On July 7, the Centers for Medicare & Medicaid Services (CMS) released the 2017 proposed Medicare physician fee schedule(www.gpo.gov). Of particular significance to primary care physicians, CMS proposes increased payments for several care management services. Specifically, the regulation includes proposals to pay for:

  • Non-face-to-face prolonged evaluation and management services
  • Comprehensive assessment and care planning for patients with cognitive impairment
  • Primary care practices to use interprofessional care management resources to treat behavioral health conditions
  • Resource costs of furnishing visits to patients with mobility-related impairments
    Chronic care management (CCM) for patients with greater more complex conditions

In addition, CMS proposes to reduce the administrative burden associated with the CCM codes to eliminate potential barriers to furnishing and billing for these services. CMS also will revalue existing CPT codes describing face-to-face prolonged services.

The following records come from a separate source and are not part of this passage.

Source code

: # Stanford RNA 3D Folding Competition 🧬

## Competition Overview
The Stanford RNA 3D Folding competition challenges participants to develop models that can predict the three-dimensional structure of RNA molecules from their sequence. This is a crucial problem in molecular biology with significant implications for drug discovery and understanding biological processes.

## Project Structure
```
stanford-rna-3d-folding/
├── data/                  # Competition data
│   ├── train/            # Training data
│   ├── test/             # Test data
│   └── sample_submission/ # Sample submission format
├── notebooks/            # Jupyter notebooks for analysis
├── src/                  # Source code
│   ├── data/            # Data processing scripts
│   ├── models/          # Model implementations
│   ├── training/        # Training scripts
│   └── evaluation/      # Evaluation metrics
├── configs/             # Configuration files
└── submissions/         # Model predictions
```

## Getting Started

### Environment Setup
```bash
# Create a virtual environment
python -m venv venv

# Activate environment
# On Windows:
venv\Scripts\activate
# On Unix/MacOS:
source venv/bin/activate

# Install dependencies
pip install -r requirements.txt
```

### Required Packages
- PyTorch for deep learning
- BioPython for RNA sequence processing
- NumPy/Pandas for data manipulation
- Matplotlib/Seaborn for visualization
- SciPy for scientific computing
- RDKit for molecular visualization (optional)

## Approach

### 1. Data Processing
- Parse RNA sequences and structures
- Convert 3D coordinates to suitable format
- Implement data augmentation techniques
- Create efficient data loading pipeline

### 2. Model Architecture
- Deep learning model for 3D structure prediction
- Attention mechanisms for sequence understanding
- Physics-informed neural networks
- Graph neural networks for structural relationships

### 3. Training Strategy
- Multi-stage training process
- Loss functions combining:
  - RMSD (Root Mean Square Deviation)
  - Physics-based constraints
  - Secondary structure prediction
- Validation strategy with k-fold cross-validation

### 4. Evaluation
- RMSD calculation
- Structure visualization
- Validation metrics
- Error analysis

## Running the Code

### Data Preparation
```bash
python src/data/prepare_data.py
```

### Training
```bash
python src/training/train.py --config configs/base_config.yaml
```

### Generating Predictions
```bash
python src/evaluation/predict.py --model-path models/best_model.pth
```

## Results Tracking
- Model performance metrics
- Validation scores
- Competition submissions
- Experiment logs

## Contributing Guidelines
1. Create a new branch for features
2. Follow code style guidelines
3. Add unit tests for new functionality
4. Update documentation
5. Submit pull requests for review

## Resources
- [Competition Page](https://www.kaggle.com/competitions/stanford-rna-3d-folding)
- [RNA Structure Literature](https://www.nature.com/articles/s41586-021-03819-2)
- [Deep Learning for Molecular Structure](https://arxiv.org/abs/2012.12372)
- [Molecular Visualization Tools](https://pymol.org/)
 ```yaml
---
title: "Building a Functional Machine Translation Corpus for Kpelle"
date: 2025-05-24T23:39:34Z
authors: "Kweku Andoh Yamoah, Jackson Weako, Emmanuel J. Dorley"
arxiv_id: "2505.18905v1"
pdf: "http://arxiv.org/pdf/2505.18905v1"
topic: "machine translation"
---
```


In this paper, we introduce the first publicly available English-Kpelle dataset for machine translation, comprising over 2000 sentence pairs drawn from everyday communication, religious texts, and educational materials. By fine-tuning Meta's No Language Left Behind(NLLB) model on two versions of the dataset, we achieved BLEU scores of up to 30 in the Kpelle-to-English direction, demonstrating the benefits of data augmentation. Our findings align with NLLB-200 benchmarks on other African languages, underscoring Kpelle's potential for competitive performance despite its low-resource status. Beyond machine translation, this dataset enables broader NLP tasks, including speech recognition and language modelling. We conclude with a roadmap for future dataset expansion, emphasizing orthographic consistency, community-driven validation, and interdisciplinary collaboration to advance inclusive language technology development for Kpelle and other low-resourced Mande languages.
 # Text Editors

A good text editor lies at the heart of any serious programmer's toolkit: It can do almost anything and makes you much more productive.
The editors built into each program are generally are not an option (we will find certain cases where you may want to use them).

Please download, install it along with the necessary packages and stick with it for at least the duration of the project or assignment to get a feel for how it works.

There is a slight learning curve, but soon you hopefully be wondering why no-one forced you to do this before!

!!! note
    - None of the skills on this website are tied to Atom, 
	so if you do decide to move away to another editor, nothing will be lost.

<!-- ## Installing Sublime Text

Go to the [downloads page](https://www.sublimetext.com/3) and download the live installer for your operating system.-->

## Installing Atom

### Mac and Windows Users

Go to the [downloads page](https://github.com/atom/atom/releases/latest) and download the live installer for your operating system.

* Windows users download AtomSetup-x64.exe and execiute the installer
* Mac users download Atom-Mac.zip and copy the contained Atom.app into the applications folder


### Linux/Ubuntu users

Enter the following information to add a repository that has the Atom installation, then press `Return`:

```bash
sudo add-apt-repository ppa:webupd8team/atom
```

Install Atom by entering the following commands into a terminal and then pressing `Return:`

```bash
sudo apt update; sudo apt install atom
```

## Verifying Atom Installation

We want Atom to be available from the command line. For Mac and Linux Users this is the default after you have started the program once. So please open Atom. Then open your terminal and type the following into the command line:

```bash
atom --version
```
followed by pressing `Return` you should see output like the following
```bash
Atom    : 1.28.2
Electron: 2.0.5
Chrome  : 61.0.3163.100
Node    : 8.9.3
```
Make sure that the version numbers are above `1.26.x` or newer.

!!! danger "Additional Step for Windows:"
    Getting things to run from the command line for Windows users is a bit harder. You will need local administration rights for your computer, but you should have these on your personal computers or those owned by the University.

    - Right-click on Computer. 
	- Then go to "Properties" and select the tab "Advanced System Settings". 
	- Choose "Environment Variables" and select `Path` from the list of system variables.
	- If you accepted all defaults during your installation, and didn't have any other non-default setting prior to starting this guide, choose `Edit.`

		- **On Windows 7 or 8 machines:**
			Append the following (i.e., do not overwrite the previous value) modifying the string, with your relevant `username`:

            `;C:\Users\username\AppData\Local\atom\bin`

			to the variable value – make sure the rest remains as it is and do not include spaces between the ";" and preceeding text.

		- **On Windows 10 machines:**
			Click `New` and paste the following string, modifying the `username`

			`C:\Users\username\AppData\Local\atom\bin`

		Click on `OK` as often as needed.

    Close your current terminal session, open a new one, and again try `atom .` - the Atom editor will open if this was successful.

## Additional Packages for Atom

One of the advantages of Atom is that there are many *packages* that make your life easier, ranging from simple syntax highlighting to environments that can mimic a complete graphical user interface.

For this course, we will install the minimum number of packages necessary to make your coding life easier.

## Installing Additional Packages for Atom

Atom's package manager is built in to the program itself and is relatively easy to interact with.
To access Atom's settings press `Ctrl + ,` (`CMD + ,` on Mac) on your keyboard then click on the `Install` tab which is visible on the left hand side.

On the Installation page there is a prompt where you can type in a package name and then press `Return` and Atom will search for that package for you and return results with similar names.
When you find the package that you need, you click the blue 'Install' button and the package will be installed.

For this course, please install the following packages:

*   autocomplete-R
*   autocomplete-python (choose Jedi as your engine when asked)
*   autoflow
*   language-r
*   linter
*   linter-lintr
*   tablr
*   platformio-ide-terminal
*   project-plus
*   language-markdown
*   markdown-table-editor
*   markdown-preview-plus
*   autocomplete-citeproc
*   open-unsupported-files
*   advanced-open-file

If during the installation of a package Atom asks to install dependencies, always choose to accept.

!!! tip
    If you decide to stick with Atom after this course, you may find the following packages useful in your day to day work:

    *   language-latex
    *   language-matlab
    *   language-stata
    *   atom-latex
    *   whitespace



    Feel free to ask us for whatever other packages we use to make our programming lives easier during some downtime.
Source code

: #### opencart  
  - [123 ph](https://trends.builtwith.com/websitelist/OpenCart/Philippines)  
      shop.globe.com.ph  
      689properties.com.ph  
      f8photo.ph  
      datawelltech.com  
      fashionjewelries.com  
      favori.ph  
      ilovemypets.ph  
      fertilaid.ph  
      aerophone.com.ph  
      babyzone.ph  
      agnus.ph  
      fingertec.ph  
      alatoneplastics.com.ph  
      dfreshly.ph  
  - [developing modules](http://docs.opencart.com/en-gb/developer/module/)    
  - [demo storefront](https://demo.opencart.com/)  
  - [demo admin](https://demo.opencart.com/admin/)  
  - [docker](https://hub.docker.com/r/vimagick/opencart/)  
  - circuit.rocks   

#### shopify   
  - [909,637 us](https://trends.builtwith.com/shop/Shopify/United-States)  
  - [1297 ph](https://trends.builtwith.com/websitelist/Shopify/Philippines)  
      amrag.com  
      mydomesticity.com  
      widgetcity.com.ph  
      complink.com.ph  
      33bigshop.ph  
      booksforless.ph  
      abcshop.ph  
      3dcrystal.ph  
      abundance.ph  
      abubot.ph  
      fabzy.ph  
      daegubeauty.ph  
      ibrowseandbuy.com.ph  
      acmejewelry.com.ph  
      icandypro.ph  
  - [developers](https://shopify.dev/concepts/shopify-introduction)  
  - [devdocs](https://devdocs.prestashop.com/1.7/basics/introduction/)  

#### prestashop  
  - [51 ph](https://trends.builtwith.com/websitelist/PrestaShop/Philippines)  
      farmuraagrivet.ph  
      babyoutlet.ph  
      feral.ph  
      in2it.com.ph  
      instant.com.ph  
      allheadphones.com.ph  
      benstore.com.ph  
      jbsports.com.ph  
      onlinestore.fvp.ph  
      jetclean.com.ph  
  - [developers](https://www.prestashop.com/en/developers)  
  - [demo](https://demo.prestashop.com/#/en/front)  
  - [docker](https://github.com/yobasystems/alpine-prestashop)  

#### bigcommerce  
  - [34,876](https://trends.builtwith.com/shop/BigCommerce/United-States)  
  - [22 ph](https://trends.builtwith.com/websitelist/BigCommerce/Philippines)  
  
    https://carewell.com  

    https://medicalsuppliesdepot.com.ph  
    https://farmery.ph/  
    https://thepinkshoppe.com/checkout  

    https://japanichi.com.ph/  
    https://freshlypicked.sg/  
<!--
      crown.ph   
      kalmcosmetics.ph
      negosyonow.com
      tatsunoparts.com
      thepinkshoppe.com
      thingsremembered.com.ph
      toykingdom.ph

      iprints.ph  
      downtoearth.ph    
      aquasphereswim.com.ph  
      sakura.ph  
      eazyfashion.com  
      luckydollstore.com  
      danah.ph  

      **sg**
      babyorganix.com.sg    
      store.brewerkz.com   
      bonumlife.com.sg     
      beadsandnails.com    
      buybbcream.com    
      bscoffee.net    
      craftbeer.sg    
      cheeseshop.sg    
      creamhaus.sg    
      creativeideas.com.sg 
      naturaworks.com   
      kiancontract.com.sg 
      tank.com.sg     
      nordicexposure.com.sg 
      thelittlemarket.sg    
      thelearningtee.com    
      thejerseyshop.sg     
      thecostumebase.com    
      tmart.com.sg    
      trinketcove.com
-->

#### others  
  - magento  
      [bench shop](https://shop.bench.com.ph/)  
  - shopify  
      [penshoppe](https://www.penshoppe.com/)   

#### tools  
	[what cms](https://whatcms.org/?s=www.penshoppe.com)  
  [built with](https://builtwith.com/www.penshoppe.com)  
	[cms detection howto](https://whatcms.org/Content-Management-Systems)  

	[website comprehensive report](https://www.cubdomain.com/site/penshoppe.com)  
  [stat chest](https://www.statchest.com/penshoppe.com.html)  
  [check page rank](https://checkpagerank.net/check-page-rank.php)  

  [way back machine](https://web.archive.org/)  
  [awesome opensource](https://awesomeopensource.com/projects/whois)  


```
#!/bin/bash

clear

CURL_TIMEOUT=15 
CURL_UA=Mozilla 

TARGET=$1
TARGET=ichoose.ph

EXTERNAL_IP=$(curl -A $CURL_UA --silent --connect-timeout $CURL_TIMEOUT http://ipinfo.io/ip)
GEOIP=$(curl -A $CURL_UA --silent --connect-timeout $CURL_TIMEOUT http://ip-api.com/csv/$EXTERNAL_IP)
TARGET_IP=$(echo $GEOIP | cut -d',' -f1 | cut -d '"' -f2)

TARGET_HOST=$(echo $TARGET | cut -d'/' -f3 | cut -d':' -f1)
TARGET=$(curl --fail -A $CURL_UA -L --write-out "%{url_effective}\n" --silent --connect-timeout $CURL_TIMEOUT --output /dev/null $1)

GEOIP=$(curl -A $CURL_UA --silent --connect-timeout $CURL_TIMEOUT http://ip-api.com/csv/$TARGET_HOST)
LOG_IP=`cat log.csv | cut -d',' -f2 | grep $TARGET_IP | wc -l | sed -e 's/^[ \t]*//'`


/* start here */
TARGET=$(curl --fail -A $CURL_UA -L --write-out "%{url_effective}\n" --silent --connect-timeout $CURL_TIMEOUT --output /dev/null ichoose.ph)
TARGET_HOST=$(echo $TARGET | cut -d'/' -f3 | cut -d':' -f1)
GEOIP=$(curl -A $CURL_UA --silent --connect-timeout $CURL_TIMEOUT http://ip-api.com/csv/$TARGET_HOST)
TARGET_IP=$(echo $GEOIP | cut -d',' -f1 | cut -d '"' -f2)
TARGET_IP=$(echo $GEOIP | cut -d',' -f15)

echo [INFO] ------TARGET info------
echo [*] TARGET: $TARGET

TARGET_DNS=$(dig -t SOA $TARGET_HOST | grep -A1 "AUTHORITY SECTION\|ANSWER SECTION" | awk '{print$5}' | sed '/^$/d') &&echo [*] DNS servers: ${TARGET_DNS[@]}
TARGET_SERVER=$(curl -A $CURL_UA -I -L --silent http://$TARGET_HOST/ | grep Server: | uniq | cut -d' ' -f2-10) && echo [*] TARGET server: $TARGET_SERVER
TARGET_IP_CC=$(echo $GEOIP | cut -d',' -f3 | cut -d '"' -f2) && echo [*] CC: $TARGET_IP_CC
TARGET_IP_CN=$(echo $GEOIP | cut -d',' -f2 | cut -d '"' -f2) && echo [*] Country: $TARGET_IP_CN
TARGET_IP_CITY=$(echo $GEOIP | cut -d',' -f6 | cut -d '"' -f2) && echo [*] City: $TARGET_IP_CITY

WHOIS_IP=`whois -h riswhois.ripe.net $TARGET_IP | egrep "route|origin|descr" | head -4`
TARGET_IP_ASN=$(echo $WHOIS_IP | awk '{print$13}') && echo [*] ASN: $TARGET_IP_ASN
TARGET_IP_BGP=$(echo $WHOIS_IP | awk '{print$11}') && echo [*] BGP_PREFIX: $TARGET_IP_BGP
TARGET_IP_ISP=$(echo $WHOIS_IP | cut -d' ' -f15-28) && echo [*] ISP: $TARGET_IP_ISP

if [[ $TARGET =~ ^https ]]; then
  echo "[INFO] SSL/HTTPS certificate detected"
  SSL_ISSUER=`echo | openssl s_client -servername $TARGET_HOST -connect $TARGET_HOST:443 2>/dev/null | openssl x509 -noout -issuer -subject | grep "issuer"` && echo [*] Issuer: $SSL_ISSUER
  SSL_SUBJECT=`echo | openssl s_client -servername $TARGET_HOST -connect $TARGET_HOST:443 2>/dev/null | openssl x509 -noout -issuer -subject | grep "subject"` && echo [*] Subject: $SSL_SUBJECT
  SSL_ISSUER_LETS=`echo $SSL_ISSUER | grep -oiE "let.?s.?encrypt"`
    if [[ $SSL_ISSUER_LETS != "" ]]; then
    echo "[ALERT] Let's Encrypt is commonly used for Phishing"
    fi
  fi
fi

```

For 2017, CMS estimates the conversion factor to be $35.7751, which is slightly lower than the 2016 conversion factor of $35.8043. However, compared to all other specialties, family physicians are projected to receive an estimated 3-percent increase in Medicare allowed charges based on the provisions of the propose rule. This increase is the largest estimated update for a specialty.

CMS also proposes to add several codes to the list of services eligible to be furnished via telehealth, including Advance Care Planning (ACP) services and critical care consultations furnished via telehealth using new Medicare G-codes.

The AAFP is currently analyzing the regulation, preparing a summary, and will provide detailed comments to CMS before the due date of September 6.